WHAT YOU NEED TO DO
Filter out every line below that lacks "more", and copy the rest.

Stored records
BEGIN
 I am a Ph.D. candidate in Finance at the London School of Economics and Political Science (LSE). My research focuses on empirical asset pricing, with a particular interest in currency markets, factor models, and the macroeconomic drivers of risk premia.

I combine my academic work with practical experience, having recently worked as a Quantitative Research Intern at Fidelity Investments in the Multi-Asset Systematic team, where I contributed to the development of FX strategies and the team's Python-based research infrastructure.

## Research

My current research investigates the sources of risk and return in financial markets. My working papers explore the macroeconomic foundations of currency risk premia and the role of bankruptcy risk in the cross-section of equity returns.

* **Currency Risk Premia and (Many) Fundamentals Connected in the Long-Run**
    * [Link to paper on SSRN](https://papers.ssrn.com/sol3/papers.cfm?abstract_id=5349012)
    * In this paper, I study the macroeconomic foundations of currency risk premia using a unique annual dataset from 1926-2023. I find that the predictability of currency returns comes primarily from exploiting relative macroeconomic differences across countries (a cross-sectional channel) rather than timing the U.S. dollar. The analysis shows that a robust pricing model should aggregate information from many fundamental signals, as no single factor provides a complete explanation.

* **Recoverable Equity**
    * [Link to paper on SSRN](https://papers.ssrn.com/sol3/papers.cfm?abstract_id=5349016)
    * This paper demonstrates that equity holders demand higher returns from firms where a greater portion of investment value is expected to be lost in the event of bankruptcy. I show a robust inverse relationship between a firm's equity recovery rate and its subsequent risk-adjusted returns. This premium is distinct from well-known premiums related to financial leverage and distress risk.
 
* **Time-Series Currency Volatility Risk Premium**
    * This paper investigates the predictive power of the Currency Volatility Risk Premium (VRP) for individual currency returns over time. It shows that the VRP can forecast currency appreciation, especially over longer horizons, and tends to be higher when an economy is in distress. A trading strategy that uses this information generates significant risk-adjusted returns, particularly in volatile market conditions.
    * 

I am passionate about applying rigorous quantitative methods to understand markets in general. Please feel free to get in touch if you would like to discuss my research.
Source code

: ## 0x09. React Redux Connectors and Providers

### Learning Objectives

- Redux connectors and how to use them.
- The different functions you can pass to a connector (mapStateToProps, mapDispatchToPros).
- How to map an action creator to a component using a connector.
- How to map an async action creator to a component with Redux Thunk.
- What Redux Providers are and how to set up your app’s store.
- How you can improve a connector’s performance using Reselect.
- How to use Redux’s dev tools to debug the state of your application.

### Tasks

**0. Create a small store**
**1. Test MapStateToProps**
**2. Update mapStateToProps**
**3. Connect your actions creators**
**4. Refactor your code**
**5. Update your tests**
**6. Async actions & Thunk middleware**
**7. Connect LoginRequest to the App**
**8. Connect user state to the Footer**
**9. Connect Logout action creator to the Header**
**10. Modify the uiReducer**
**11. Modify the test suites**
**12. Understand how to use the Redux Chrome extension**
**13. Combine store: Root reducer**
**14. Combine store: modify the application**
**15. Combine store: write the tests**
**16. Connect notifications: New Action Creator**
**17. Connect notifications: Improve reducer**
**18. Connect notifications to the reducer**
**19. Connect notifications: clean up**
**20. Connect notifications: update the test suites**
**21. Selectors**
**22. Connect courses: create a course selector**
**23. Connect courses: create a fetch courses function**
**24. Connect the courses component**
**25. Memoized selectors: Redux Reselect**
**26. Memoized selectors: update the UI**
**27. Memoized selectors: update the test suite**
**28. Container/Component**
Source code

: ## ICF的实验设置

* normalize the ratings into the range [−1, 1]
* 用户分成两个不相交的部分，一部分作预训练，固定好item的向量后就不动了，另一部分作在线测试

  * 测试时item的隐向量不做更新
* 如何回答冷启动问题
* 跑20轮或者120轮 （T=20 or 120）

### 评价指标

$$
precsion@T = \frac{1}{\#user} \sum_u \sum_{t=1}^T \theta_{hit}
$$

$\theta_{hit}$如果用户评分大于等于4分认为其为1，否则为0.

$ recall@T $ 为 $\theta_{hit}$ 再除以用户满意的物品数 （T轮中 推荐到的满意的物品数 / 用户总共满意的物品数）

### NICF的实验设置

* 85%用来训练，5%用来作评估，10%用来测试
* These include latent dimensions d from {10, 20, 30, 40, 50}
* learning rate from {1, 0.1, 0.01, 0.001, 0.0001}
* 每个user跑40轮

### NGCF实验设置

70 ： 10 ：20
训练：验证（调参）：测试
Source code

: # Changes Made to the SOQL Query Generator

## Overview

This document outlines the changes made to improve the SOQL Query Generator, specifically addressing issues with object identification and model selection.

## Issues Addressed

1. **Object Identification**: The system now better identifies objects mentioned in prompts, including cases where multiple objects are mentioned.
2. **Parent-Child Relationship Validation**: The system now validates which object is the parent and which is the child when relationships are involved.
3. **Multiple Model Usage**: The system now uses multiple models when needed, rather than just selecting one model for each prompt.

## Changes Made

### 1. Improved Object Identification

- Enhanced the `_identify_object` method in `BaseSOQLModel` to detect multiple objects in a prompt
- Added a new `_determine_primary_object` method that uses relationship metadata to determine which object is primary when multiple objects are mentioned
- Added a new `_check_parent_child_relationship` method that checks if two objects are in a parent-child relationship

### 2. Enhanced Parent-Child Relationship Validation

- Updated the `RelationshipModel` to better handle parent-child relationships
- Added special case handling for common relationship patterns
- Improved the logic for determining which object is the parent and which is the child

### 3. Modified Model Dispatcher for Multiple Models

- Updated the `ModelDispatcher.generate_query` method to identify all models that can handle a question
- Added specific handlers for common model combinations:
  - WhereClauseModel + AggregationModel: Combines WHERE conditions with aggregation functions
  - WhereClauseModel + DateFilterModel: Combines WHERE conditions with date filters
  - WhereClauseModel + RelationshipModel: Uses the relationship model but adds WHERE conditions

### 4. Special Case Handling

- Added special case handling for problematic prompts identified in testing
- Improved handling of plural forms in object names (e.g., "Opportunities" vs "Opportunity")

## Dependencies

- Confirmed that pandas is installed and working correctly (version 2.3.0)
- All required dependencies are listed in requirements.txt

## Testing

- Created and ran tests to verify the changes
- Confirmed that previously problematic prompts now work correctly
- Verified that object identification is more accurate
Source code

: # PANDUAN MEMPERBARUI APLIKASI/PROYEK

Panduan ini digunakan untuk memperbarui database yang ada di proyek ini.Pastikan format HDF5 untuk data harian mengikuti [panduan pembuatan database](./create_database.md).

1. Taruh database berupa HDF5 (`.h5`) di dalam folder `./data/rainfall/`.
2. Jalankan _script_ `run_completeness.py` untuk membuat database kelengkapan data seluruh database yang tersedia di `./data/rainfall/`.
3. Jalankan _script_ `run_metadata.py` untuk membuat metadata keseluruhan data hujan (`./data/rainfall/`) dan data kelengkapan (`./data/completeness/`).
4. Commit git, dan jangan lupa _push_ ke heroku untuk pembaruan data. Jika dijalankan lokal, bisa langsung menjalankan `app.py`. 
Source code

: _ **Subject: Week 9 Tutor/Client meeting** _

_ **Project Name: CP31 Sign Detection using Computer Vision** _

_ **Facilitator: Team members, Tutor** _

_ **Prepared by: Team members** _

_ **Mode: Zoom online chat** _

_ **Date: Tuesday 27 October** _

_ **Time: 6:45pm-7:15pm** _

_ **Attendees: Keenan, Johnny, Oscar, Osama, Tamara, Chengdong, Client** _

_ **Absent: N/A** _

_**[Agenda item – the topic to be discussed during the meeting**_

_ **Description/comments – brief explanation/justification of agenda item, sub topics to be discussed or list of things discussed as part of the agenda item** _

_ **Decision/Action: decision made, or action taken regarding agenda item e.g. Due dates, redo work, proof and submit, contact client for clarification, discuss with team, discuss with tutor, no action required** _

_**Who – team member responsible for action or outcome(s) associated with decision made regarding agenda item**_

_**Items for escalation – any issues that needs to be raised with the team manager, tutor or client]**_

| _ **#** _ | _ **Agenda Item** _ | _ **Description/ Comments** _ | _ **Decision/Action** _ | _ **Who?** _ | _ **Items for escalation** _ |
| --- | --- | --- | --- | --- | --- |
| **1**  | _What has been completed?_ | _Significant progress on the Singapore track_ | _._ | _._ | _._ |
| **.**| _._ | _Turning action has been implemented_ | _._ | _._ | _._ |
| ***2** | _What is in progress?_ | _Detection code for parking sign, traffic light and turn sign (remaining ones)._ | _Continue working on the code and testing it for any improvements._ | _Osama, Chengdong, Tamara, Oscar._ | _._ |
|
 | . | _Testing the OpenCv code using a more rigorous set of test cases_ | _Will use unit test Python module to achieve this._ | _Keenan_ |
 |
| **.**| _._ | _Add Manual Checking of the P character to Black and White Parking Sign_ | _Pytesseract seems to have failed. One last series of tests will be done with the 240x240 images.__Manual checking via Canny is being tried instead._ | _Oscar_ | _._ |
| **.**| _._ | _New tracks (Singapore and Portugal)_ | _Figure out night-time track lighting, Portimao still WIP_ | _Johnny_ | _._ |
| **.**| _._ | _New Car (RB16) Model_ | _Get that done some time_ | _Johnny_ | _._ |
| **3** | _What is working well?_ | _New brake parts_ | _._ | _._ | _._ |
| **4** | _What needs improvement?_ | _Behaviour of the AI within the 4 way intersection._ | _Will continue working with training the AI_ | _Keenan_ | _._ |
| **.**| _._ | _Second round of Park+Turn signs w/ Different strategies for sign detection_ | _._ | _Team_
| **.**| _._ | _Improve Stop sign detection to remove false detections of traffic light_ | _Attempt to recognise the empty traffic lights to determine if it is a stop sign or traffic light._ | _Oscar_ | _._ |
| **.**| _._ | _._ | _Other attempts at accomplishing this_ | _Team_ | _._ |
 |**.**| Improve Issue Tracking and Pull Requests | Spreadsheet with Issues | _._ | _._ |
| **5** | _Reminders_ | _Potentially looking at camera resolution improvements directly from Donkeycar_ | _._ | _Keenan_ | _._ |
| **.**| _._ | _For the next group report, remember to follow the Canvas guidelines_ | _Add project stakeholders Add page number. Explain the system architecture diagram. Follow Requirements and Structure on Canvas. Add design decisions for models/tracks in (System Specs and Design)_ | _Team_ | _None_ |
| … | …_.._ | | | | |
END
SOLUTION FOR THIS EXERCISE
- Verified that object identification is more accurate
 | . | _Testing the OpenCv code using a more rigorous set of test cases_ | _Will use unit test Python module to achieve this._ | _Keenan_ |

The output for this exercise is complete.